**Task prompt:** Retype exactly the lines below, beginning with the first and ending with the line where "## Flutter Elevated Button" appears.

*** Given information Section Begins ***

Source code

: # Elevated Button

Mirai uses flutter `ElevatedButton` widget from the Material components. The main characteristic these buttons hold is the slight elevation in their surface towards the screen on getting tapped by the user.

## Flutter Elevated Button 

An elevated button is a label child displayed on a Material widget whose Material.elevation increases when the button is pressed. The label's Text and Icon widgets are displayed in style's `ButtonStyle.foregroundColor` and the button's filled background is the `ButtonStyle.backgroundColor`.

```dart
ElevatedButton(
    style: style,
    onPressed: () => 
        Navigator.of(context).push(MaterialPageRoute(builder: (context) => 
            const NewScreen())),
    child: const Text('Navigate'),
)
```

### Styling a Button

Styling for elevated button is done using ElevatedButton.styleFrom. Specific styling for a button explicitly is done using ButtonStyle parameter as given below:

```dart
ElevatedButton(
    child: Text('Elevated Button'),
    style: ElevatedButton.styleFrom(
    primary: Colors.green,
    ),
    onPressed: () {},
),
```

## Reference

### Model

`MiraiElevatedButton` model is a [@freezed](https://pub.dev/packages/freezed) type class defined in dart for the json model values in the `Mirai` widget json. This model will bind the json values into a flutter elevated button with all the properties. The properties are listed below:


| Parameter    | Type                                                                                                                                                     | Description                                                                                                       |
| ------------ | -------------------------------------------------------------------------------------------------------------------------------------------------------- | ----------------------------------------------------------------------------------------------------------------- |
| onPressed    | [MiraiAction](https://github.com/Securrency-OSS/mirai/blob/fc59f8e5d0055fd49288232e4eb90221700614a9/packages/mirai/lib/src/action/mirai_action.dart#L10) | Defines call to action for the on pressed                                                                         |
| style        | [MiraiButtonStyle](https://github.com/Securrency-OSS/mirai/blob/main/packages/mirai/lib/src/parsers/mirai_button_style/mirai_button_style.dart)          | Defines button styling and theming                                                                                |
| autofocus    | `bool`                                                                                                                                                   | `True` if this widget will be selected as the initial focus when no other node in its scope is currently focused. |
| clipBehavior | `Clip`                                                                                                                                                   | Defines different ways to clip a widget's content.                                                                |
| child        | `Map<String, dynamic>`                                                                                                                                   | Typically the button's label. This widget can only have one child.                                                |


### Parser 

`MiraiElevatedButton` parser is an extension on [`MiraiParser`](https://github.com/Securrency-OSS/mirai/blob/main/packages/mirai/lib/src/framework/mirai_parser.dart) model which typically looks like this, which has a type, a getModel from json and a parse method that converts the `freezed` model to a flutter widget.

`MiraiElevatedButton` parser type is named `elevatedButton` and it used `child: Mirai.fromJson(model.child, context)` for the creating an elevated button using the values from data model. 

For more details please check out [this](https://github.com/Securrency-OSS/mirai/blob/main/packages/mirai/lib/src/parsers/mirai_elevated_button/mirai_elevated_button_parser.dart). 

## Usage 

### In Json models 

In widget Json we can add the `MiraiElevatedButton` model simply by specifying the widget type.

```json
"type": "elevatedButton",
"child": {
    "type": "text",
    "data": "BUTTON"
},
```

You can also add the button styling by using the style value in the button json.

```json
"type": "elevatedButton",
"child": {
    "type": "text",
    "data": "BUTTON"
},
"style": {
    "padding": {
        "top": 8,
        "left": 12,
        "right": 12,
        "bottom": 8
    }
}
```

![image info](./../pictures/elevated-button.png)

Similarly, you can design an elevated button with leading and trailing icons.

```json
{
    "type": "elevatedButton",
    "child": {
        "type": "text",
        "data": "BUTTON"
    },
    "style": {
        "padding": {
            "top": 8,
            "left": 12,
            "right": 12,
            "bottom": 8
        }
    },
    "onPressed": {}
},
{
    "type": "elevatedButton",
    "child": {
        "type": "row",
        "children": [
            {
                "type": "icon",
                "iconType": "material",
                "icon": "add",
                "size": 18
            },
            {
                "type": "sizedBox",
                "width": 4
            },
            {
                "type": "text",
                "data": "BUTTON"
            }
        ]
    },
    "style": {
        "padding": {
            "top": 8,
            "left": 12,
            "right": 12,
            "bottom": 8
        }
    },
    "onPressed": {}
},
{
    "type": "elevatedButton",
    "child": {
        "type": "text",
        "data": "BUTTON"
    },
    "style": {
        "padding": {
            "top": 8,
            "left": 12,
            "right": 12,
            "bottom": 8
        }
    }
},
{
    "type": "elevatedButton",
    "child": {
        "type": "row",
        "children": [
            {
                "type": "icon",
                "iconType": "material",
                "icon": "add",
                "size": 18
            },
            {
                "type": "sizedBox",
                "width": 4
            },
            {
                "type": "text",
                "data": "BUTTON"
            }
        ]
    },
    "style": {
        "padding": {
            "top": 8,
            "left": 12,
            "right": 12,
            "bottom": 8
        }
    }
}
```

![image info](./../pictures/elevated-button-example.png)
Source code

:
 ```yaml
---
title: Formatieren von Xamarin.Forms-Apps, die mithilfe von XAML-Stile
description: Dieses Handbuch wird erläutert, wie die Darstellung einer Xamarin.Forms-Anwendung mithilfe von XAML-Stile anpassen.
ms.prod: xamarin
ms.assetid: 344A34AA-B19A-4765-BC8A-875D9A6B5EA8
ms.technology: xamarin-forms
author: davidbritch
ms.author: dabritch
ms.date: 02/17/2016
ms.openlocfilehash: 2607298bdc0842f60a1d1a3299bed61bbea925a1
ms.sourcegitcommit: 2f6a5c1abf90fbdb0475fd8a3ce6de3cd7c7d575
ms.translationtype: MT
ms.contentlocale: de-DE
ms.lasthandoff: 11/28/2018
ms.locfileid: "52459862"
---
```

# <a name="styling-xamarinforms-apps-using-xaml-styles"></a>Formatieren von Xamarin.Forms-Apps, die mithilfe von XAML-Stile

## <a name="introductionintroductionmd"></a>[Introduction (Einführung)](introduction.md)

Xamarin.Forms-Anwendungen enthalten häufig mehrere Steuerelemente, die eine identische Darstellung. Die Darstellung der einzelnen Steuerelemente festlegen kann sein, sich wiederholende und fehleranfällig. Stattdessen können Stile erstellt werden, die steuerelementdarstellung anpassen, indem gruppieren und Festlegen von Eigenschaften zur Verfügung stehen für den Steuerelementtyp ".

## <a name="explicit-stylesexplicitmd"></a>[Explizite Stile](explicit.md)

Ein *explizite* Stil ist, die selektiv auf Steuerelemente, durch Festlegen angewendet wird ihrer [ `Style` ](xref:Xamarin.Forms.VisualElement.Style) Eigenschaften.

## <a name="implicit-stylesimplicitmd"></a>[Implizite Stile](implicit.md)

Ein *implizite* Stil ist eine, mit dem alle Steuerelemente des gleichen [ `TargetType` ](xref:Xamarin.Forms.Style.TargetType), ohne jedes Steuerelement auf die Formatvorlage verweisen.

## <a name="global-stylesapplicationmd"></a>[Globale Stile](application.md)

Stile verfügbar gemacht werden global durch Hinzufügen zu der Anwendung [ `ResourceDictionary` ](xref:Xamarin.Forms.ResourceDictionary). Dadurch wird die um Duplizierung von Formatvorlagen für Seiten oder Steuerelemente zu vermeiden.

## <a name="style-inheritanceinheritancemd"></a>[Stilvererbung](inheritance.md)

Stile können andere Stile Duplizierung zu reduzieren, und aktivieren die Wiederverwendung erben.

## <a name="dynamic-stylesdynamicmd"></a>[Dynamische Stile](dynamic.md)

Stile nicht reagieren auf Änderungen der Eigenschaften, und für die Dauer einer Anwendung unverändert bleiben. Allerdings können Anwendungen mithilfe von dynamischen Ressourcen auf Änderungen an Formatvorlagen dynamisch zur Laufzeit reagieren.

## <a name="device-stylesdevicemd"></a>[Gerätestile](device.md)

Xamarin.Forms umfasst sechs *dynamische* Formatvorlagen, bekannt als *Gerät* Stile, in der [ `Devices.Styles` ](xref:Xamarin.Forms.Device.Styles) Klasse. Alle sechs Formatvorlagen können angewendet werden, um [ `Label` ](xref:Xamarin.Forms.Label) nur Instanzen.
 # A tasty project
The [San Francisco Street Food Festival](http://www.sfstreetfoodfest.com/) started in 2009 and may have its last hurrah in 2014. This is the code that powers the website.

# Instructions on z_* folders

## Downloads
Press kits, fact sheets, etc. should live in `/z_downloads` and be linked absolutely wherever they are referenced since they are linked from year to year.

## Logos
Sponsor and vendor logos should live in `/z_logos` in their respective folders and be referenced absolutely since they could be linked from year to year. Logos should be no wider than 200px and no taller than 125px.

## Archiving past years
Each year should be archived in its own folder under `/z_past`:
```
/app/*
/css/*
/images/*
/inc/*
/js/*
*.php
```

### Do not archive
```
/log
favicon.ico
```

*** Given information Section Ends ***

**Exercise output:**
Source code

: # Elevated Button

Mirai uses flutter `ElevatedButton` widget from the Material components. The main characteristic these buttons hold is the slight elevation in their surface towards the screen on getting tapped by the user.

## Flutter Elevated Button 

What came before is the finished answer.